Exercise: Scan the data for "string" and copy the lines it appears in.

⟨

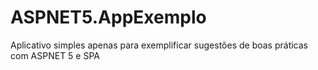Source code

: # ASPNET5.AppExemplo
Aplicativo simples apenas para exemplificar sugestões de boas práticas com ASPNET 5 e SPA
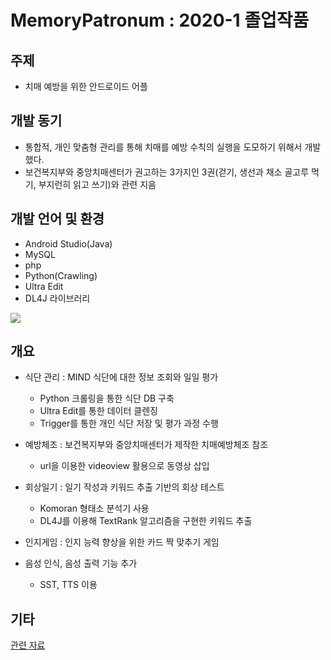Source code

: # MemoryPatronum : 2020-1 졸업작품
## 주제
* 치매 예방을 위한 안드로이드 어플


## 개발 동기
* 통합적, 개인 맞춤형 관리를 통해 치매를 예방 수칙의 실행을 도모하기 위해서 개발했다.
* 보건복지부와 중앙치매센터가 권고하는 3가지인 3권(걷기, 생선과 채소 골고루 먹기, 부지런히 읽고 쓰기)와 관련 지음


## 개발 언어 및 환경
* Android Studio(Java)
* MySQL
* php
* Python(Crawling)
* Ultra Edit
* DL4J 라이브러리
<img src="https://user-images.githubusercontent.com/49116712/104541180-60760e00-5664-11eb-8e06-ba24049baf33.PNG">
<br>

## 개요

* 식단 관리 : MIND 식단에 대한 정보 조회와 일일 평가
  * Python 크롤링을 통한 식단 DB 구축
  * Ultra Edit를 통한 데이터 클렌징
  * Trigger를 통한 개인 식단 저장 및 평가 과정 수행

* 예방체조 : 보건복지부와 중앙치매센터가 제작한 치매예방체조 참조
  * url을 이용한 videoview 활용으로 동영상 삽입

* 회상일기 : 일기 작성과 키워드 추출 기반의 회상 테스트
  * Komoran 형태소 분석기 사용
  * DL4J를 이용해 TextRank 알고리즘을 구현한 키워드 추출

* 인지게임 : 인지 능력 향상을 위한 카드 짝 맞추기 게임
* 음성 인식, 음성 출력 기능 추가
  * SST, TTS 이용

## 기타
[관련 자료](https://drive.google.com/open?id=1ogs0yZZUMmYDphnPCvVe4AezSzvJEl5X)
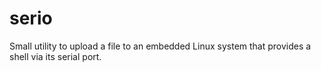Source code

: # serio

Small utility to upload a file to an embedded Linux system that provides a shell via its serial port.
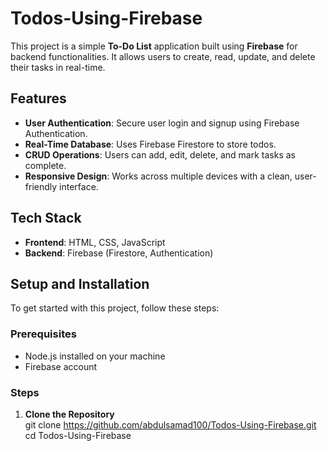 # Todos-Using-Firebase

This project is a simple **To-Do List** application built using **Firebase** for backend functionalities. It allows users to create, read, update, and delete their tasks in real-time.

## Features

- **User Authentication**: Secure user login and signup using Firebase Authentication.
- **Real-Time Database**: Uses Firebase Firestore to store todos.
- **CRUD Operations**: Users can add, edit, delete, and mark tasks as complete.
- **Responsive Design**: Works across multiple devices with a clean, user-friendly interface.

## Tech Stack

- **Frontend**: HTML, CSS, JavaScript
- **Backend**: Firebase (Firestore, Authentication)

## Setup and Installation

To get started with this project, follow these steps:

### Prerequisites

- Node.js installed on your machine
- Firebase account

### Steps

1. **Clone the Repository**  
git clone https://github.com/abdulsamad100/Todos-Using-Firebase.git cd Todos-Using-Firebase
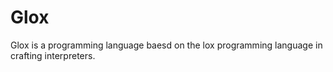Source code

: # Glox
Glox is a programming language baesd on the lox programming language in crafting interpreters.
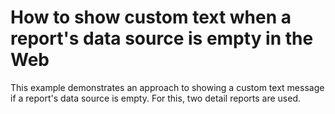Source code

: # How to show custom text when a report's data source is empty in the Web


<p>This example demonstrates an approach to showing a custom text message if a report's data source is empty. For this, two detail reports are used.</p>

<br/>


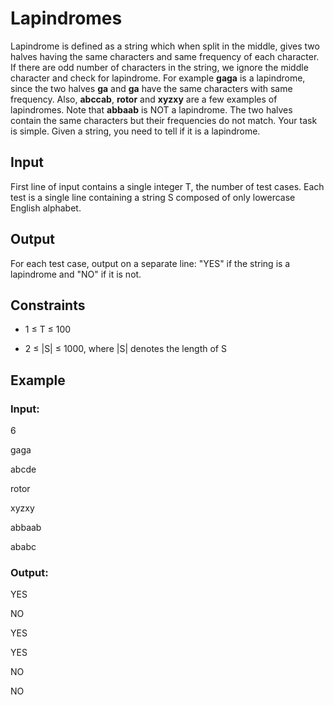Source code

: # Lapindromes

Lapindrome is defined as a string which when split in the middle, gives two halves having the same characters and same frequency of each character. 
If there are odd number of characters in the string, we ignore the middle character and check for lapindrome. 
For example **gaga** is a lapindrome, since the two halves **ga** and **ga** have the same characters with same frequency. 
Also, **abccab**, **rotor** and **xyzxy** are a few examples of lapindromes. Note that **abbaab** is NOT a lapindrome. 
The two halves contain the same characters but their frequencies do not match. 
Your task is simple. Given a string, you need to tell if it is a lapindrome.

## Input

First line of input contains a single integer T, the number of test cases.
Each test is a single line containing a string S composed of only lowercase English alphabet.

## Output

For each test case, output on a separate line: "YES" if the string is a lapindrome and "NO" if it is not.

## Constraints

- 1 ≤ T ≤ 100

- 2 ≤ |S| ≤ 1000, where |S| denotes the length of S

## Example

### Input:

6

gaga

abcde

rotor

xyzxy

abbaab

ababc

### Output:

YES

NO

YES

YES

NO

NO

⟩

Task result:
Lapindrome is defined as a string which when split in the middle, gives two halves having the same characters and same frequency of each character. 
If there are odd number of characters in the string, we ignore the middle character and check for lapindrome. 
Your task is simple. Given a string, you need to tell if it is a lapindrome.
Each test is a single line containing a string S composed of only lowercase English alphabet.
For each test case, output on a separate line: "YES" if the string is a lapindrome and "NO" if it is not.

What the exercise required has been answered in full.